A pretty face may be pretty irresistible and put people in good moods, a new study shows.
The study, published recently in Emotion, had three key findings.
First, facial attractiveness was judged in a fraction of a second. The speed was so fast that participants barely knew what was happening.
Second, pretty faces were tied to positive words, like “laughter” and “happiness,” more than negative words. But unattractive faces weren’t linked to negative words.
Lastly, pretty faces seem particularly powerful. Attractive houses didn’t spark the same reactions in the study’s participants.
The researchers were Ingrid Olson, PhD, of the University of Pennsylvania, and Christy Marshuetz, PhD, of Yale University.
The Beauty Premium
“Research has demonstrated time and time again that there are tremendous social and economic benefits to being attractive,” Olson says in a news release.
“Attractive people are paid more, are judged more intelligent, and will receive more attention in most facets of life,” she continues. “This favoritism, while poorly understood, seems to be innate and cross-cultural. Studies suggest that even infants prefer pretty faces.”
Those perks have been termed the “beauty premium,” write Olson and Marshuetz. They tested the beauty bias in three experiments.
First, Olson and Marshuetz gathered yearbook photos of students with attractive and less attractive faces. None of the faces was famous.
Next, the researchers asked male and female students to rate each face’s attractiveness. The goal was to reach some agreement about which faces were or weren’t attractive.
Those steps laid the groundwork for the main tests.
Attractive or Not?
The researchers showed the most attractive and unattractive faces to another group of students. After seeing each face on a computer screen for less than a second, the students pressed computer keys to rate the face as attractive or not.
The students told the researchers they didn’t have enough time to look at the faces and were guessing when they cast their votes. Still, they were quite accurate in identifying the attractive faces.
The result suggests that “attractiveness can be assessed from very brief glimpses of visual information,” the researchers write.
What about beauty being in the eye of the beholder? “There are no definite rules to what kind of face can be called beautiful, but we chose faces of extreme -- very ugly or very pretty,” Olson says in the news release.
“Seen rapidly, viewers were able to make what amounted to an unconscious, albeit accurate, assessment of physical beauty,” she continues.
Pretty Face, Good Mood
Next, another set of students took the same test, but this time, a positive or negative word followed each face.

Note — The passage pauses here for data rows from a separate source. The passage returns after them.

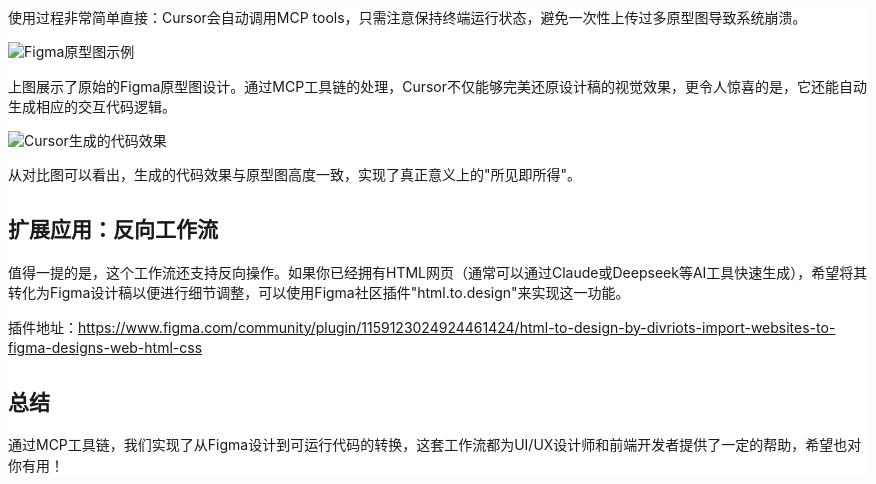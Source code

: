 使用过程非常简单直接：Cursor会自动调用MCP tools，只需注意保持终端运行状态，避免一次性上传过多原型图导致系统崩溃。

![Figma原型图示例](./images/1748842271419.png)

上图展示了原始的Figma原型图设计。通过MCP工具链的处理，Cursor不仅能够完美还原设计稿的视觉效果，更令人惊喜的是，它还能自动生成相应的交互代码逻辑。

![Cursor生成的代码效果](./images/1cc79facc0ca0e774e70d5996688ad2.jpg)

从对比图可以看出，生成的代码效果与原型图高度一致，实现了真正意义上的"所见即所得"。

## 扩展应用：反向工作流

值得一提的是，这个工作流还支持反向操作。如果你已经拥有HTML网页（通常可以通过Claude或Deepseek等AI工具快速生成），希望将其转化为Figma设计稿以便进行细节调整，可以使用Figma社区插件"html.to.design"来实现这一功能。

插件地址：https://www.figma.com/community/plugin/1159123024924461424/html-to-design-by-divriots-import-websites-to-figma-designs-web-html-css

## 总结

通过MCP工具链，我们实现了从Figma设计到可运行代码的转换，这套工作流都为UI/UX设计师和前端开发者提供了一定的帮助，希望也对你有用！
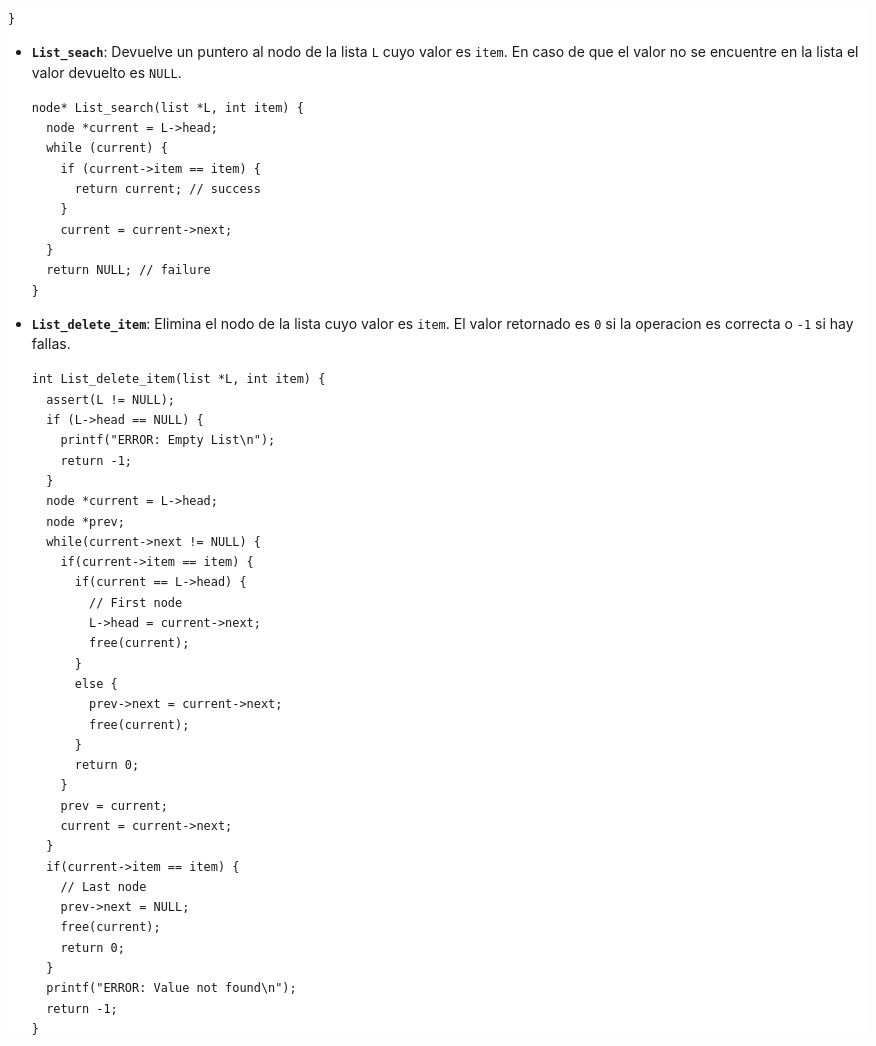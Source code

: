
   ```{code-block} c
  }
  ```

* **`List_seach`**: Devuelve un puntero al nodo de la lista `L` cuyo valor es `item`. En caso de que el valor no se encuentre en la lista el valor devuelto es `NULL`.
  
  ```{code-block} c
  node* List_search(list *L, int item) {
    node *current = L->head;
    while (current) {
      if (current->item == item) {
        return current; // success
      }
      current = current->next;
    }
    return NULL; // failure
  }
  ```

* **`List_delete_item`**: Elimina el nodo de la lista cuyo valor es `item`. El valor retornado es `0` si la operacion es correcta o `-1` si hay fallas.
  
  ```{code-block} c
  int List_delete_item(list *L, int item) {
    assert(L != NULL);
    if (L->head == NULL) {
      printf("ERROR: Empty List\n");
      return -1;
    }
    node *current = L->head;
    node *prev;
    while(current->next != NULL) {
      if(current->item == item) {
        if(current == L->head) {
          // First node
          L->head = current->next;
          free(current);                
        }
        else {
          prev->next = current->next;
          free(current);
        }
        return 0;
      }            
      prev = current;
      current = current->next;
    }
    if(current->item == item) {
      // Last node
      prev->next = NULL;
      free(current);
      return 0;        
    }
    printf("ERROR: Value not found\n");
    return -1;
  }
  ```
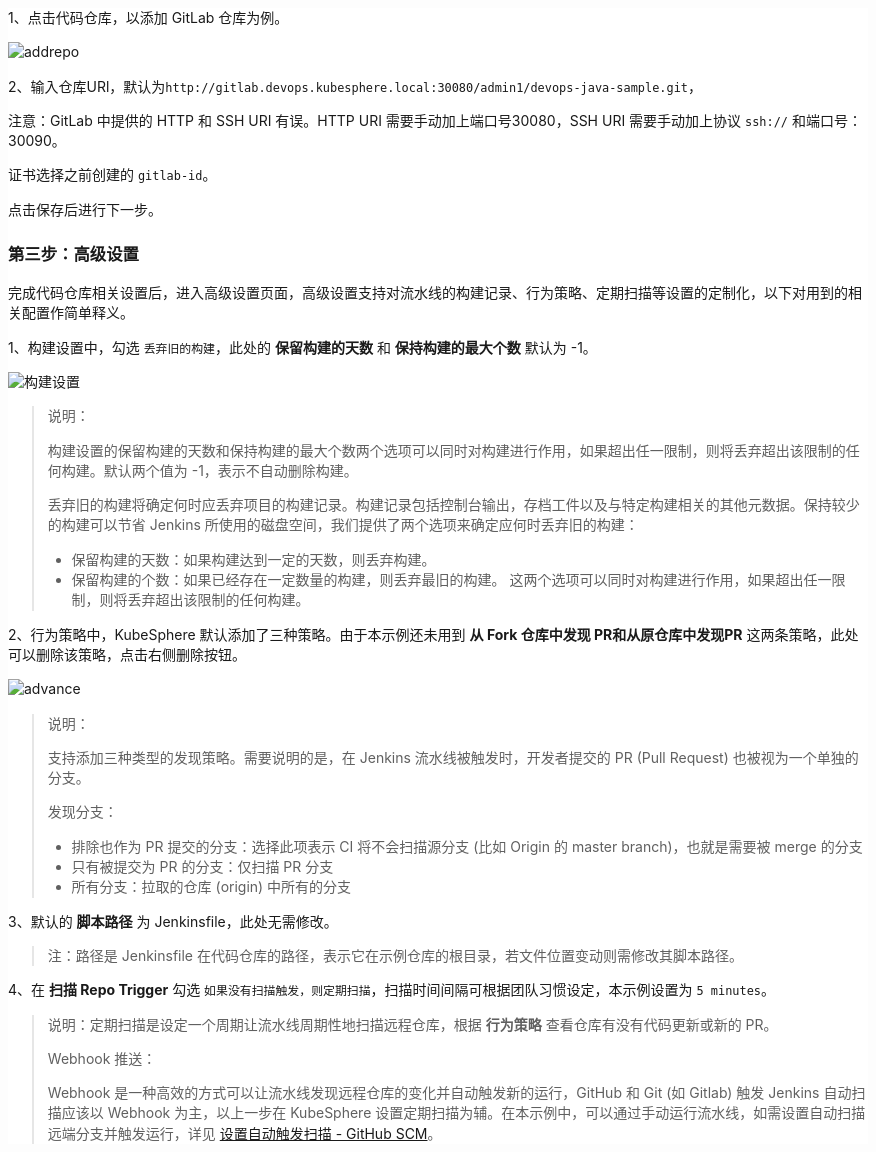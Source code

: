 1、点击代码仓库，以添加 GitLab 仓库为例。

![addrepo](https://kubesphere-docs.pek3b.qingstor.com/png/addrepo.png)

2、输入仓库URl，默认为`http://gitlab.devops.kubesphere.local:30080/admin1/devops-java-sample.git`，

注意：GitLab 中提供的 HTTP 和 SSH URI 有误。HTTP URI 需要手动加上端口号30080，SSH URI 需要手动加上协议 `ssh://` 和端口号：30090。

证书选择之前创建的 `gitlab-id`。

点击保存后进行下一步。

### 第三步：高级设置

完成代码仓库相关设置后，进入高级设置页面，高级设置支持对流水线的构建记录、行为策略、定期扫描等设置的定制化，以下对用到的相关配置作简单释义。

1、构建设置中，勾选 `丢弃旧的构建`，此处的 **保留构建的天数** 和 **保持构建的最大个数** 默认为 -1。

![构建设置](https://kubesphere-docs.pek3b.qingstor.com/png/build-setting.png)

> 说明：
>
> 构建设置的保留构建的天数和保持构建的最大个数两个选项可以同时对构建进行作用，如果超出任一限制，则将丢弃超出该限制的任何构建。默认两个值为 -1，表示不自动删除构建。
>
> 丢弃旧的构建将确定何时应丢弃项目的构建记录。构建记录包括控制台输出，存档工件以及与特定构建相关的其他元数据。保持较少的构建可以节省 Jenkins 所使用的磁盘空间，我们提供了两个选项来确定应何时丢弃旧的构建：
>
> - 保留构建的天数：如果构建达到一定的天数，则丢弃构建。
> - 保留构建的个数：如果已经存在一定数量的构建，则丢弃最旧的构建。 这两个选项可以同时对构建进行作用，如果超出任一限制，则将丢弃超出该限制的任何构建。

2、行为策略中，KubeSphere 默认添加了三种策略。由于本示例还未用到 **从 Fork 仓库中发现 PR和从原仓库中发现PR** 这两条策略，此处可以删除该策略，点击右侧删除按钮。

![advance](https://kubesphere-docs.pek3b.qingstor.com/png/pipeline_advance.png)

> 说明：
>
> 支持添加三种类型的发现策略。需要说明的是，在 Jenkins 流水线被触发时，开发者提交的 PR (Pull Request) 也被视为一个单独的分支。
>
> 发现分支：
>
> - 排除也作为 PR 提交的分支：选择此项表示 CI 将不会扫描源分支 (比如 Origin 的 master branch)，也就是需要被 merge 的分支
> - 只有被提交为 PR 的分支：仅扫描 PR 分支
> - 所有分支：拉取的仓库 (origin) 中所有的分支

3、默认的 **脚本路径** 为 Jenkinsfile，此处无需修改。

> 注：路径是 Jenkinsfile 在代码仓库的路径，表示它在示例仓库的根目录，若文件位置变动则需修改其脚本路径。

4、在 **扫描 Repo Trigger** 勾选 `如果没有扫描触发，则定期扫描`，扫描时间间隔可根据团队习惯设定，本示例设置为 `5 minutes`。

> 说明：定期扫描是设定一个周期让流水线周期性地扫描远程仓库，根据 **行为策略** 查看仓库有没有代码更新或新的 PR。
>
> Webhook 推送：
>
> Webhook 是一种高效的方式可以让流水线发现远程仓库的变化并自动触发新的运行，GitHub 和 Git (如 Gitlab) 触发 Jenkins 自动扫描应该以 Webhook 为主，以上一步在 KubeSphere 设置定期扫描为辅。在本示例中，可以通过手动运行流水线，如需设置自动扫描远端分支并触发运行，详见 [设置自动触发扫描 - GitHub SCM](https://docs.kubesphere.io/advanced-v2.0/zh-CN/devops/auto-trigger)。
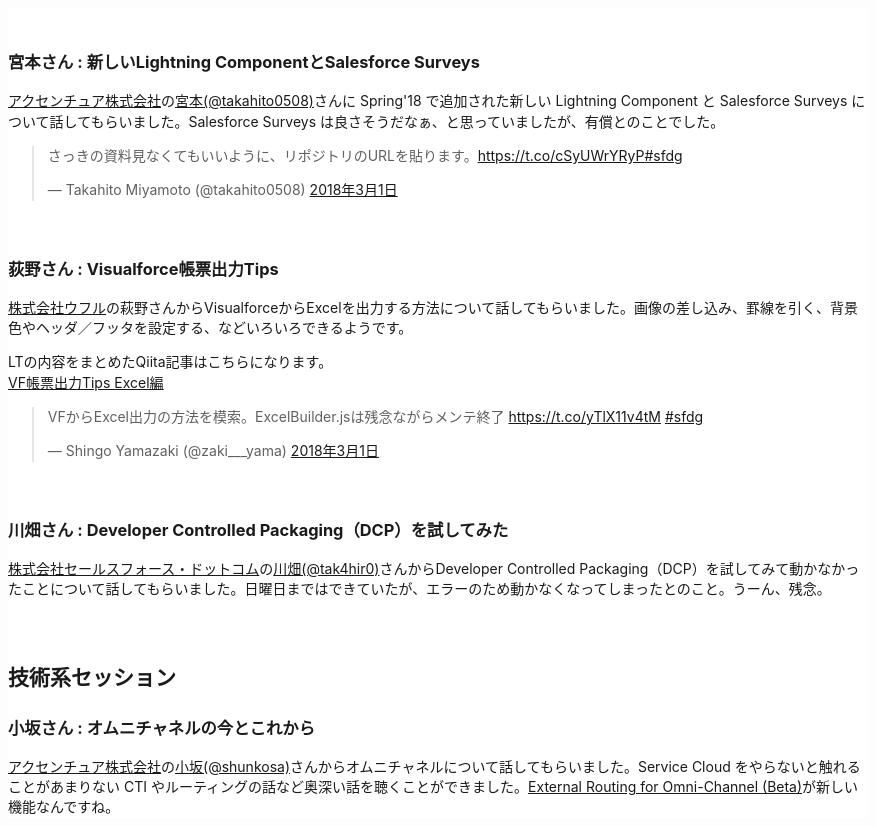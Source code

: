 <script async class="speakerdeck-embed" data-id="8f9e2f817ef541a4ac1fa1c0932fa7c9" data-ratio="1.33333333333333" src="//speakerdeck.com/assets/embed.js"></script>
<br/>

### 宮本さん : 新しいLightning ComponentとSalesforce Surveys

[アクセンチュア株式会社](https://www.accenture.com/jp-ja/new-applied-now)の[宮本(@takahito0508)](https://twitter.com/takahito0508)さんに Spring'18 で追加された新しい Lightning Component と Salesforce Surveys について話してもらいました。Salesforce Surveys は良さそうだなぁ、と思っていましたが、有償とのことでした。

<iframe src="//www.slideshare.net/slideshow/embed_code/key/m5pxpkjuN89pYo" width="595" height="485" frameborder="0" marginwidth="0" marginheight="0" scrolling="no" style="border:1px solid #CCC; border-width:1px; margin-bottom:5px; max-width: 100%;" allowfullscreen> </iframe>

<blockquote class="twitter-tweet" data-lang="ja"><p lang="ja" dir="ltr">さっきの資料見なくてもいいように、リポジトリのURLを貼ります。<a href="https://t.co/cSyUWrYRyP">https://t.co/cSyUWrYRyP</a><a href="https://twitter.com/hashtag/sfdg?src=hash&amp;ref_src=twsrc%5Etfw">#sfdg</a></p>&mdash; Takahito Miyamoto (@takahito0508) <a href="https://twitter.com/takahito0508/status/969165868545359873?ref_src=twsrc%5Etfw">2018年3月1日</a></blockquote>
<br/>

### 荻野さん : Visualforce帳票出力Tips

[株式会社ウフル](https://uhuru.co.jp/)の萩野さんからVisualforceからExcelを出力する方法について話してもらいました。画像の差し込み、罫線を引く、背景色やヘッダ／フッタを設定する、などいろいろできるようです。

LTの内容をまとめたQiita記事はこちらになります。<br/>
[VF帳票出力Tips Excel編](https://qiita.com/k-o/items/f095b6580b9686865a7a)

<blockquote class="twitter-tweet" data-lang="ja"><p lang="ja" dir="ltr">VFからExcel出力の方法を模索。ExcelBuilder.jsは残念ながらメンテ終了 <a href="https://t.co/yTlX11v4tM">https://t.co/yTlX11v4tM</a> <a href="https://twitter.com/hashtag/sfdg?src=hash&amp;ref_src=twsrc%5Etfw">#sfdg</a></p>&mdash; Shingo Yamazaki (@zaki___yama) <a href="https://twitter.com/zaki___yama/status/969160537891196928?ref_src=twsrc%5Etfw">2018年3月1日</a></blockquote>
<br/>

### 川畑さん : Developer Controlled Packaging（DCP）を試してみた

[株式会社セールスフォース・ドットコム](https://www.salesforce.com/jp/)の[川畑(@tak4hir0)](https://twitter.com/tak4hir0)さんからDeveloper Controlled Packaging（DCP）を試してみて動かなかったことについて話してもらいました。日曜日まではできていたが、エラーのため動かなくなってしまったとのこと。うーん、残念。

<iframe src="//www.slideshare.net/slideshow/embed_code/key/mLMFCFmITkOnGq" width="595" height="485" frameborder="0" marginwidth="0" marginheight="0" scrolling="no" style="border:1px solid #CCC; border-width:1px; margin-bottom:5px; max-width: 100%;" allowfullscreen> </iframe>
<br/>

## 技術系セッション

### 小坂さん : オムニチャネルの今とこれから

[アクセンチュア株式会社](https://www.accenture.com/jp-ja/new-applied-now)の[小坂(@shunkosa)](https://twitter.com/shunkosa)さんからオムニチャネルについて話してもらいました。Service Cloud をやらないと触れることがあまりない CTI やルーティングの話など奥深い話を聴くことができました。[External Routing for Omni-Channel (Beta)](https://developer.salesforce.com/docs/atlas.en-us.omni_channel_dev.meta/omni_channel_dev/omnichannel_external_routing.htm)が新しい機能なんですね。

The students’ job: Ignore the faces, focus on the words, and press a computer key to indicate whether the word was positive or negative.
After seeing an attractive face, the students more quickly identified positive words. Unattractive faces didn’t have any effect. When attractive and unattractive houses replaced the faces, students’ word judgments weren’t affected.
In short, pretty faces were particularly influential.
“In a way, pretty faces are rewarding,” Olson says. “They make us more likely to think good thoughts. There are some underlying processes going on in the brain that prejudice us to respond to attractive people better even if we are not aware of it.”
It would be interesting to learn exactly what determined attractiveness and whether students’ sexual orientation made any difference, the researchers note.